=== PROBLEM REQUIREMENTS ===
When you write out the listing, keep every character and omit the pictures.

=== MATERIAL FOR THIS EXERCISE ===
=-=-=-=-=
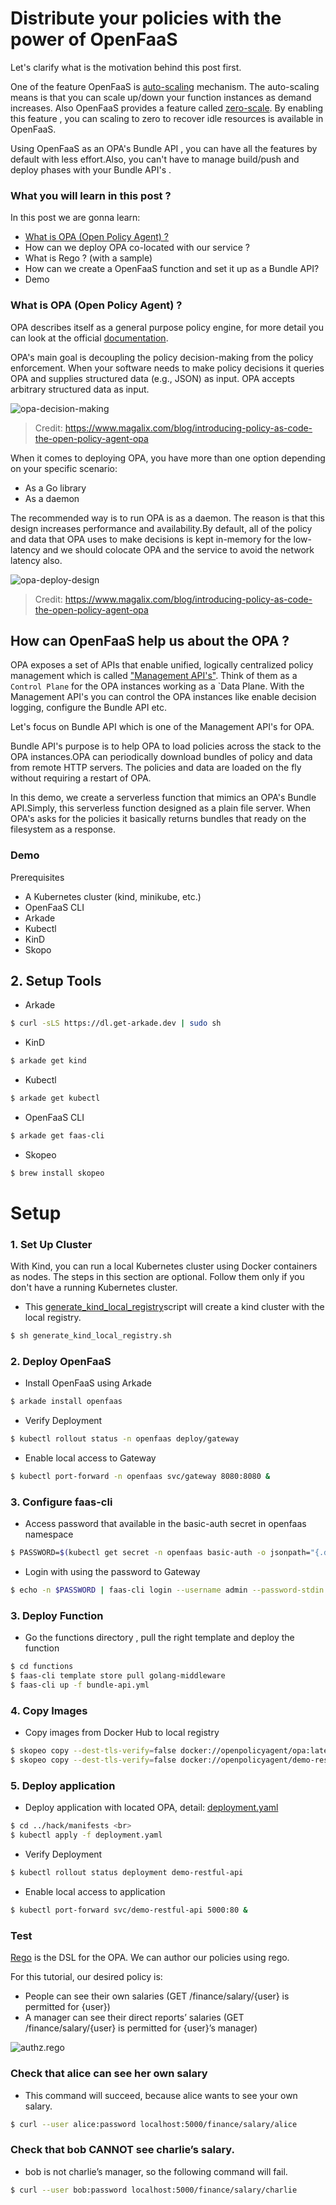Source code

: # Distribute your policies with the power of OpenFaaS

Let's clarify what is the motivation behind this post first.

One of the feature OpenFaaS is [auto-scaling](https://docs.openfaas.com/architecture/autoscaling/) mechanism. The auto-scaling means is that you can scale up/down your function instances as demand increases. Also OpenFaaS provides 
a feature called [zero-scale](https://docs.openfaas.com/architecture/autoscaling/#zero-scale). By enabling this feature , you can scaling to zero to recover idle resources is available in OpenFaaS.

Using OpenFaaS as an OPA's Bundle API , you can have all the features by default with less effort.Also, you can't have to manage build/push and deploy phases with your Bundle API's .

### What you will learn in this post ?

In this post we are gonna learn:

* [What is OPA (Open Policy Agent) ?](#whatisopa)
* How can we deploy OPA co-located with our service ?
* What is Rego ? (with a sample)
* How can we create a OpenFaaS function and set it up as a Bundle API?
* Demo

### <a id="whatisopa"></a> What is OPA (Open Policy Agent) ?

OPA describes itself as a general purpose policy engine, for more detail you can look at the official [documentation](https://www.openpolicyagent.org/docs/latest/).

OPA's main goal is decoupling the policy decision-making from the policy enforcement. When your software needs to make policy decisions it queries OPA and supplies structured data (e.g., JSON) as input. OPA accepts arbitrary structured data as input.

![opa-decision-making](docs/opa-policy-decision-make.png)
> Credit: https://www.magalix.com/blog/introducing-policy-as-code-the-open-policy-agent-opa

When it comes to deploying OPA, you have more than one option depending on your specific scenario:

* As a Go library
* As a daemon

The recommended way is to run OPA is as a daemon. The reason is that this design increases performance and availability.By default, all of the policy and data that OPA uses to make decisions is kept in-memory for the low-latency and we should colocate OPA and the service to avoid the network latency also.

![opa-deploy-design](docs/opa-deploy-design.png)
> Credit: https://www.magalix.com/blog/introducing-policy-as-code-the-open-policy-agent-opa

## How can OpenFaaS help us about the OPA ?

OPA exposes a set of APIs that enable unified, logically centralized policy management which is called ["Management API's"](https://www.openpolicyagent.org/docs/latest/management/). Think of them as a `Control Plane` for the OPA instances working as a `Data Plane. With the Management API's you can control the OPA instances like enable decision logging, configure the Bundle API etc.

Let's focus on Bundle API which is one of the Management API's for OPA.

Bundle API's purpose is to help OPA to load policies across the stack to the OPA instances.OPA can periodically download bundles of policy and data from remote HTTP servers. The policies and data are loaded on the fly without requiring a restart of OPA.

In this demo, we create a serverless function that mimics an OPA's Bundle API.Simply, this serverless function designed as a plain file server. When OPA's asks for the policies it basically returns bundles that ready on the filesystem as a response.

### Demo

 Prerequisites
* A Kubernetes cluster (kind, minikube, etc.)
* OpenFaaS CLI
* Arkade
* Kubectl
* KinD
* Skopo

## 2. Setup Tools
* Arkade
```sh
$ curl -sLS https://dl.get-arkade.dev | sudo sh
```

* KinD
```sh
$ arkade get kind
```

* Kubectl
```sh
$ arkade get kubectl
```

* OpenFaaS CLI
```sh
$ arkade get faas-cli
```

* Skopeo
```sh
$ brew install skopeo
```

# Setup

### 1. Set Up Cluster

With Kind, you can run a local Kubernetes cluster using Docker containers as nodes. The steps in this section are optional. Follow them only if you don't have a running Kubernetes cluster.

* This [generate_kind_local_registry](hack/generate_kind_local_registry.sh)script  will create a kind cluster with the local registry.

```sh
$ sh generate_kind_local_registry.sh
```

### 2. Deploy OpenFaaS

* Install OpenFaaS using Arkade

```sh
$ arkade install openfaas
```

* Verify Deployment

```sh
$ kubectl rollout status -n openfaas deploy/gateway
```

* Enable local access to Gateway
```sh
$ kubectl port-forward -n openfaas svc/gateway 8080:8080 &
```

### 3. Configure faas-cli

* Access password that available in the basic-auth secret in openfaas namespace

```sh
$ PASSWORD=$(kubectl get secret -n openfaas basic-auth -o jsonpath="{.data.basic-auth-password}" | base64 --decode; echo)
```

* Login with using the password to Gateway

```sh
$ echo -n $PASSWORD | faas-cli login --username admin --password-stdin
```

### 3. Deploy Function

* Go the functions directory , pull the right template and deploy the function

```sh
$ cd functions
$ faas-cli template store pull golang-middleware
$ faas-cli up -f bundle-api.yml
```

### 4. Copy Images

* Copy images from Docker Hub to local registry

```sh
$ skopeo copy --dest-tls-verify=false docker://openpolicyagent/opa:latest docker://localhost:5000/opa:latest <br>
$ skopeo copy --dest-tls-verify=false docker://openpolicyagent/demo-restful-api:0.2 docker://localhost:5000/demo-restful-api:0.2
```

### 5. Deploy application

* Deploy application with located OPA, detail: [deployment.yaml](hack/manifests/deployment.yaml)

```sh
$ cd ../hack/manifests <br>
$ kubectl apply -f deployment.yaml
```

* Verify Deployment

```sh
$ kubectl rollout status deployment demo-restful-api
```

* Enable local access to application

```sh
$ kubectl port-forward svc/demo-restful-api 5000:80 &
```

### Test

[Rego](https://www.openpolicyagent.org/docs/latest/#rego) is the DSL for the OPA. We can author our policies using rego.

For this tutorial, our desired policy is:

* People can see their own salaries (GET /finance/salary/{user} is permitted for {user})
* A manager can see their direct reports’ salaries (GET /finance/salary/{user} is permitted for {user}’s manager)

![authz.rego](docs/authz-policy.png)

### Check that alice can see her own salary

* This command will succeed, because alice wants to see your own salary.

```sh
$ curl --user alice:password localhost:5000/finance/salary/alice
```

### Check that bob CANNOT see charlie’s salary.

* bob is not charlie’s manager, so the following command will fail.

```sh
$ curl --user bob:password localhost:5000/finance/salary/charlie
```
=-=-=-=-=
=== REPLY ===
Source code

: # Distribute your policies with the power of OpenFaaS

Let's clarify what is the motivation behind this post first.

One of the feature OpenFaaS is [auto-scaling](https://docs.openfaas.com/architecture/autoscaling/) mechanism. The auto-scaling means is that you can scale up/down your function instances as demand increases. Also OpenFaaS provides 
a feature called [zero-scale](https://docs.openfaas.com/architecture/autoscaling/#zero-scale). By enabling this feature , you can scaling to zero to recover idle resources is available in OpenFaaS.

Using OpenFaaS as an OPA's Bundle API , you can have all the features by default with less effort.Also, you can't have to manage build/push and deploy phases with your Bundle API's .

### What you will learn in this post ?

In this post we are gonna learn:

* [What is OPA (Open Policy Agent) ?](#whatisopa)
* How can we deploy OPA co-located with our service ?
* What is Rego ? (with a sample)
* How can we create a OpenFaaS function and set it up as a Bundle API?
* Demo

### <a id="whatisopa"></a> What is OPA (Open Policy Agent) ?

OPA describes itself as a general purpose policy engine, for more detail you can look at the official [documentation](https://www.openpolicyagent.org/docs/latest/).

OPA's main goal is decoupling the policy decision-making from the policy enforcement. When your software needs to make policy decisions it queries OPA and supplies structured data (e.g., JSON) as input. OPA accepts arbitrary structured data as input.

![opa-decision-making](docs/opa-policy-decision-make.png)
> Credit: https://www.magalix.com/blog/introducing-policy-as-code-the-open-policy-agent-opa

When it comes to deploying OPA, you have more than one option depending on your specific scenario:

* As a Go library
* As a daemon

The recommended way is to run OPA is as a daemon. The reason is that this design increases performance and availability.By default, all of the policy and data that OPA uses to make decisions is kept in-memory for the low-latency and we should colocate OPA and the service to avoid the network latency also.

![opa-deploy-design](docs/opa-deploy-design.png)
> Credit: https://www.magalix.com/blog/introducing-policy-as-code-the-open-policy-agent-opa

## How can OpenFaaS help us about the OPA ?

OPA exposes a set of APIs that enable unified, logically centralized policy management which is called ["Management API's"](https://www.openpolicyagent.org/docs/latest/management/). Think of them as a `Control Plane` for the OPA instances working as a `Data Plane. With the Management API's you can control the OPA instances like enable decision logging, configure the Bundle API etc.

Let's focus on Bundle API which is one of the Management API's for OPA.

Bundle API's purpose is to help OPA to load policies across the stack to the OPA instances.OPA can periodically download bundles of policy and data from remote HTTP servers. The policies and data are loaded on the fly without requiring a restart of OPA.

In this demo, we create a serverless function that mimics an OPA's Bundle API.Simply, this serverless function designed as a plain file server. When OPA's asks for the policies it basically returns bundles that ready on the filesystem as a response.

### Demo

 Prerequisites
* A Kubernetes cluster (kind, minikube, etc.)
* OpenFaaS CLI
* Arkade
* Kubectl
* KinD
* Skopo

## 2. Setup Tools
* Arkade
```sh
$ curl -sLS https://dl.get-arkade.dev | sudo sh
```

* KinD
```sh
$ arkade get kind
```

* Kubectl
```sh
$ arkade get kubectl
```

* OpenFaaS CLI
```sh
$ arkade get faas-cli
```

* Skopeo
```sh
$ brew install skopeo
```

# Setup

### 1. Set Up Cluster

With Kind, you can run a local Kubernetes cluster using Docker containers as nodes. The steps in this section are optional. Follow them only if you don't have a running Kubernetes cluster.

* This [generate_kind_local_registry](hack/generate_kind_local_registry.sh)script  will create a kind cluster with the local registry.

```sh
$ sh generate_kind_local_registry.sh
```

### 2. Deploy OpenFaaS

* Install OpenFaaS using Arkade

```sh
$ arkade install openfaas
```

* Verify Deployment

```sh
$ kubectl rollout status -n openfaas deploy/gateway
```

* Enable local access to Gateway
```sh
$ kubectl port-forward -n openfaas svc/gateway 8080:8080 &
```

### 3. Configure faas-cli

* Access password that available in the basic-auth secret in openfaas namespace

```sh
$ PASSWORD=$(kubectl get secret -n openfaas basic-auth -o jsonpath="{.data.basic-auth-password}" | base64 --decode; echo)
```

* Login with using the password to Gateway

```sh
$ echo -n $PASSWORD | faas-cli login --username admin --password-stdin
```

### 3. Deploy Function

* Go the functions directory , pull the right template and deploy the function

```sh
$ cd functions
$ faas-cli template store pull golang-middleware
$ faas-cli up -f bundle-api.yml
```

### 4. Copy Images

* Copy images from Docker Hub to local registry

```sh
$ skopeo copy --dest-tls-verify=false docker://openpolicyagent/opa:latest docker://localhost:5000/opa:latest <br>
$ skopeo copy --dest-tls-verify=false docker://openpolicyagent/demo-restful-api:0.2 docker://localhost:5000/demo-restful-api:0.2
```

### 5. Deploy application

* Deploy application with located OPA, detail: [deployment.yaml](hack/manifests/deployment.yaml)

```sh
$ cd ../hack/manifests <br>
$ kubectl apply -f deployment.yaml
```

* Verify Deployment

```sh
$ kubectl rollout status deployment demo-restful-api
```

* Enable local access to application

```sh
$ kubectl port-forward svc/demo-restful-api 5000:80 &
```

### Test

[Rego](https://www.openpolicyagent.org/docs/latest/#rego) is the DSL for the OPA. We can author our policies using rego.

For this tutorial, our desired policy is:

* People can see their own salaries (GET /finance/salary/{user} is permitted for {user})
* A manager can see their direct reports’ salaries (GET /finance/salary/{user} is permitted for {user}’s manager)

![authz.rego](docs/authz-policy.png)

### Check that alice can see her own salary

* This command will succeed, because alice wants to see your own salary.

```sh
$ curl --user alice:password localhost:5000/finance/salary/alice
```

### Check that bob CANNOT see charlie’s salary.

* bob is not charlie’s manager, so the following command will fail.

```sh
$ curl --user bob:password localhost:5000/finance/salary/charlie
```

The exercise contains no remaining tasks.